> [REQUIRED ACTION] Your answer must be an exact copy of the entries below, with no pictures in it.

─── INPUT DATA

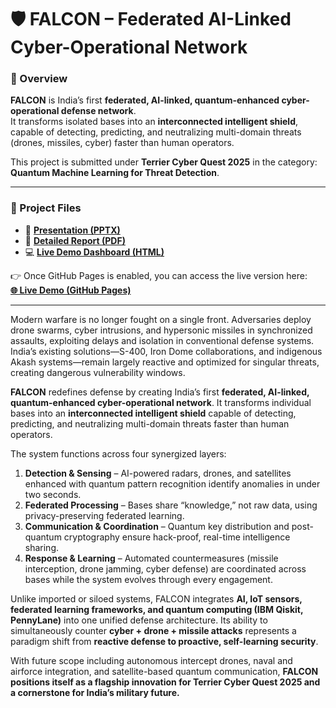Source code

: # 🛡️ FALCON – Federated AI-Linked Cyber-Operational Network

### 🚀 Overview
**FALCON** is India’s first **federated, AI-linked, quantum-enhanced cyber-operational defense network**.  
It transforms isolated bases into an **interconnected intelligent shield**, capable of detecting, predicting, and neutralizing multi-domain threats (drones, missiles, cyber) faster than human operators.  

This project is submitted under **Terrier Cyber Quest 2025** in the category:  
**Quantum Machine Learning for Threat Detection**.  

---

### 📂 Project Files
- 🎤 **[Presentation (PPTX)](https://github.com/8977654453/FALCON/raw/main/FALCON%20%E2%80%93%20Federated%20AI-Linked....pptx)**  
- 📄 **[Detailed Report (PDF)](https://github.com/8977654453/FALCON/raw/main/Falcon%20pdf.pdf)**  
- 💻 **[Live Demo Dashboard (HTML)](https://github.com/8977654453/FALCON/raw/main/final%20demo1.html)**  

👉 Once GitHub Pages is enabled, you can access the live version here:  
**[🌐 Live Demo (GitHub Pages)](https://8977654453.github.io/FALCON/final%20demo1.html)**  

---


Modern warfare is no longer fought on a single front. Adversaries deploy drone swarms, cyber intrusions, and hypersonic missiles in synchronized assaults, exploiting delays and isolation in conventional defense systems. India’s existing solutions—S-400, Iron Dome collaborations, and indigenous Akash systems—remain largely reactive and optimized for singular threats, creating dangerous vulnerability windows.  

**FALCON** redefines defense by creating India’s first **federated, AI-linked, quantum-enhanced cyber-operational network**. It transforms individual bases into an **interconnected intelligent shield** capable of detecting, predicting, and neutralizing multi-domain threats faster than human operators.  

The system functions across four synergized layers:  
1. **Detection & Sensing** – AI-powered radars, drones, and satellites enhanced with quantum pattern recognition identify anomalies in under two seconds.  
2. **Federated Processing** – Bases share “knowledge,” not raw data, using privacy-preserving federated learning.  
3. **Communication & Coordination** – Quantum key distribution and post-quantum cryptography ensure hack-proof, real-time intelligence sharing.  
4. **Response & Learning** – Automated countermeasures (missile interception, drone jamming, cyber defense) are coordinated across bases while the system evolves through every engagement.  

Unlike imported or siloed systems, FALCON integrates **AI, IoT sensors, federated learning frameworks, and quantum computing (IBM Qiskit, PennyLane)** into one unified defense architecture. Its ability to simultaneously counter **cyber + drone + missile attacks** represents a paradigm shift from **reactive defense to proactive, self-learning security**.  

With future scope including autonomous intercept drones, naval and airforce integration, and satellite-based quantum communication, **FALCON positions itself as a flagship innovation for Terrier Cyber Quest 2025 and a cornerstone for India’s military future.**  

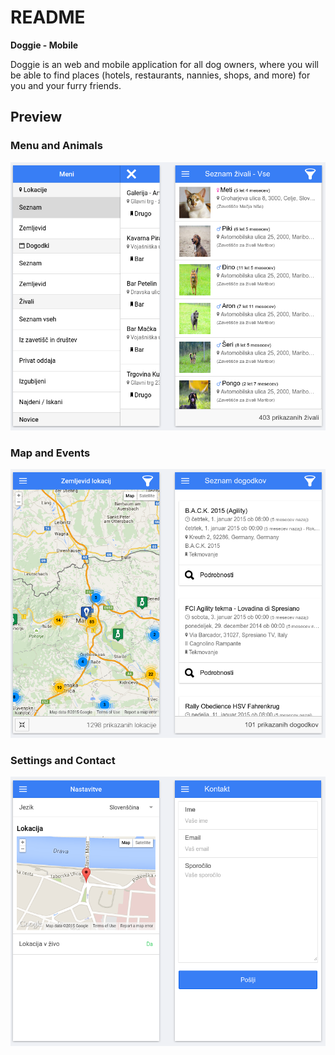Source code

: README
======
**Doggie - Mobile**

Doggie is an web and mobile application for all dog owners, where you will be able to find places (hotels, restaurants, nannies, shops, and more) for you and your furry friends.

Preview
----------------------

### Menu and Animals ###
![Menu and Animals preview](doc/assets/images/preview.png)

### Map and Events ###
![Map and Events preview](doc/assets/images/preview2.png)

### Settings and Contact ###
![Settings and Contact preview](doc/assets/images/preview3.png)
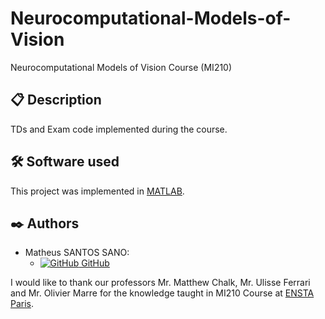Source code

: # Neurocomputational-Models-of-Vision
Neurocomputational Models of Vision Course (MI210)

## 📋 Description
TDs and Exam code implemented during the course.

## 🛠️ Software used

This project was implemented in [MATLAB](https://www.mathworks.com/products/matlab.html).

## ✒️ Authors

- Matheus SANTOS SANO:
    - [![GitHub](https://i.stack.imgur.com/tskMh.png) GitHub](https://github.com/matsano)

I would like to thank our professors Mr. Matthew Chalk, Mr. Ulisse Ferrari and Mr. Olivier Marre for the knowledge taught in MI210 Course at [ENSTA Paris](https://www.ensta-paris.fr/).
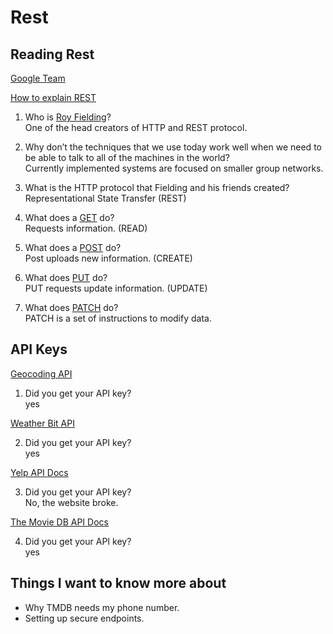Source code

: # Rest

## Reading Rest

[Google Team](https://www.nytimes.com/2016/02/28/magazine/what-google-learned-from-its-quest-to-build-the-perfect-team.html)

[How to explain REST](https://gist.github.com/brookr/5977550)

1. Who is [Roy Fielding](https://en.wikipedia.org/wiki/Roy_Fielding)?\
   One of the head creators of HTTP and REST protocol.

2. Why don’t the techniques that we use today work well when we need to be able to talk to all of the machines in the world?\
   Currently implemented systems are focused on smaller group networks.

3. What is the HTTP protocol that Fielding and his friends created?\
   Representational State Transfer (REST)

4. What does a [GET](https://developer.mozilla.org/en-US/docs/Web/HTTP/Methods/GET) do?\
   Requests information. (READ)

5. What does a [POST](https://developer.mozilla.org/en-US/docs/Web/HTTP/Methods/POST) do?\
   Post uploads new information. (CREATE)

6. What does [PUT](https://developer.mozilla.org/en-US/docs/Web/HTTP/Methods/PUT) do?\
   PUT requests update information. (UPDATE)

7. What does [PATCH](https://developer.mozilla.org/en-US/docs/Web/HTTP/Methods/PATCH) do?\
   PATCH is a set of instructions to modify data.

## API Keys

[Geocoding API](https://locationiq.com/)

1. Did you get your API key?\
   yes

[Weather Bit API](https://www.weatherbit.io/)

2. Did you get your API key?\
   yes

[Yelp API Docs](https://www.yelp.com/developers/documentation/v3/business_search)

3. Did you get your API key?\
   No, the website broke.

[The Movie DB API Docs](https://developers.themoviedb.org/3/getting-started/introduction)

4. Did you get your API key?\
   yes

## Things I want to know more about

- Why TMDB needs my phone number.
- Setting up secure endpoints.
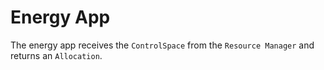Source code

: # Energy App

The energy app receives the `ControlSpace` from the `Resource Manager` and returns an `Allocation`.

──────

> [OUTPUT FOR THIS TASK]
Source code

: # 🛡️ FALCON – Federated AI-Linked Cyber-Operational Network

### 🚀 Overview
**FALCON** is India’s first **federated, AI-linked, quantum-enhanced cyber-operational defense network**.  
It transforms isolated bases into an **interconnected intelligent shield**, capable of detecting, predicting, and neutralizing multi-domain threats (drones, missiles, cyber) faster than human operators.  

This project is submitted under **Terrier Cyber Quest 2025** in the category:  
**Quantum Machine Learning for Threat Detection**.  

---

### 📂 Project Files
- 🎤 **[Presentation (PPTX)](https://github.com/8977654453/FALCON/raw/main/FALCON%20%E2%80%93%20Federated%20AI-Linked....pptx)**  
- 📄 **[Detailed Report (PDF)](https://github.com/8977654453/FALCON/raw/main/Falcon%20pdf.pdf)**  
- 💻 **[Live Demo Dashboard (HTML)](https://github.com/8977654453/FALCON/raw/main/final%20demo1.html)**  

👉 Once GitHub Pages is enabled, you can access the live version here:  
**[🌐 Live Demo (GitHub Pages)](https://8977654453.github.io/FALCON/final%20demo1.html)**  

---


Modern warfare is no longer fought on a single front. Adversaries deploy drone swarms, cyber intrusions, and hypersonic missiles in synchronized assaults, exploiting delays and isolation in conventional defense systems. India’s existing solutions—S-400, Iron Dome collaborations, and indigenous Akash systems—remain largely reactive and optimized for singular threats, creating dangerous vulnerability windows.  

**FALCON** redefines defense by creating India’s first **federated, AI-linked, quantum-enhanced cyber-operational network**. It transforms individual bases into an **interconnected intelligent shield** capable of detecting, predicting, and neutralizing multi-domain threats faster than human operators.  

The system functions across four synergized layers:  
1. **Detection & Sensing** – AI-powered radars, drones, and satellites enhanced with quantum pattern recognition identify anomalies in under two seconds.  
2. **Federated Processing** – Bases share “knowledge,” not raw data, using privacy-preserving federated learning.  
3. **Communication & Coordination** – Quantum key distribution and post-quantum cryptography ensure hack-proof, real-time intelligence sharing.  
4. **Response & Learning** – Automated countermeasures (missile interception, drone jamming, cyber defense) are coordinated across bases while the system evolves through every engagement.  

Unlike imported or siloed systems, FALCON integrates **AI, IoT sensors, federated learning frameworks, and quantum computing (IBM Qiskit, PennyLane)** into one unified defense architecture. Its ability to simultaneously counter **cyber + drone + missile attacks** represents a paradigm shift from **reactive defense to proactive, self-learning security**.  

With future scope including autonomous intercept drones, naval and airforce integration, and satellite-based quantum communication, **FALCON positions itself as a flagship innovation for Terrier Cyber Quest 2025 and a cornerstone for India’s military future.**  

Source code

: README
======
**Doggie - Mobile**

Doggie is an web and mobile application for all dog owners, where you will be able to find places (hotels, restaurants, nannies, shops, and more) for you and your furry friends.

Preview
----------------------

### Menu and Animals ###
![Menu and Animals preview](doc/assets/images/preview.png)

### Map and Events ###
![Map and Events preview](doc/assets/images/preview2.png)

### Settings and Contact ###
![Settings and Contact preview](doc/assets/images/preview3.png)
Source code

: # Neurocomputational-Models-of-Vision
Neurocomputational Models of Vision Course (MI210)

## 📋 Description
TDs and Exam code implemented during the course.

## 🛠️ Software used

This project was implemented in [MATLAB](https://www.mathworks.com/products/matlab.html).

## ✒️ Authors

- Matheus SANTOS SANO:
    - [![GitHub](https://i.stack.imgur.com/tskMh.png) GitHub](https://github.com/matsano)

I would like to thank our professors Mr. Matthew Chalk, Mr. Ulisse Ferrari and Mr. Olivier Marre for the knowledge taught in MI210 Course at [ENSTA Paris](https://www.ensta-paris.fr/).
Source code

: # Rest

## Reading Rest

[Google Team](https://www.nytimes.com/2016/02/28/magazine/what-google-learned-from-its-quest-to-build-the-perfect-team.html)

[How to explain REST](https://gist.github.com/brookr/5977550)

1. Who is [Roy Fielding](https://en.wikipedia.org/wiki/Roy_Fielding)?\
   One of the head creators of HTTP and REST protocol.

2. Why don’t the techniques that we use today work well when we need to be able to talk to all of the machines in the world?\
   Currently implemented systems are focused on smaller group networks.

3. What is the HTTP protocol that Fielding and his friends created?\
   Representational State Transfer (REST)

4. What does a [GET](https://developer.mozilla.org/en-US/docs/Web/HTTP/Methods/GET) do?\
   Requests information. (READ)

5. What does a [POST](https://developer.mozilla.org/en-US/docs/Web/HTTP/Methods/POST) do?\
   Post uploads new information. (CREATE)

6. What does [PUT](https://developer.mozilla.org/en-US/docs/Web/HTTP/Methods/PUT) do?\
   PUT requests update information. (UPDATE)

7. What does [PATCH](https://developer.mozilla.org/en-US/docs/Web/HTTP/Methods/PATCH) do?\
   PATCH is a set of instructions to modify data.

## API Keys

[Geocoding API](https://locationiq.com/)

1. Did you get your API key?\
   yes

[Weather Bit API](https://www.weatherbit.io/)

2. Did you get your API key?\
   yes

[Yelp API Docs](https://www.yelp.com/developers/documentation/v3/business_search)

3. Did you get your API key?\
   No, the website broke.

[The Movie DB API Docs](https://developers.themoviedb.org/3/getting-started/introduction)

4. Did you get your API key?\
   yes

## Things I want to know more about

- Why TMDB needs my phone number.
- Setting up secure endpoints.
Source code

: # Energy App

The energy app receives the `ControlSpace` from the `Resource Manager` and returns an `Allocation`.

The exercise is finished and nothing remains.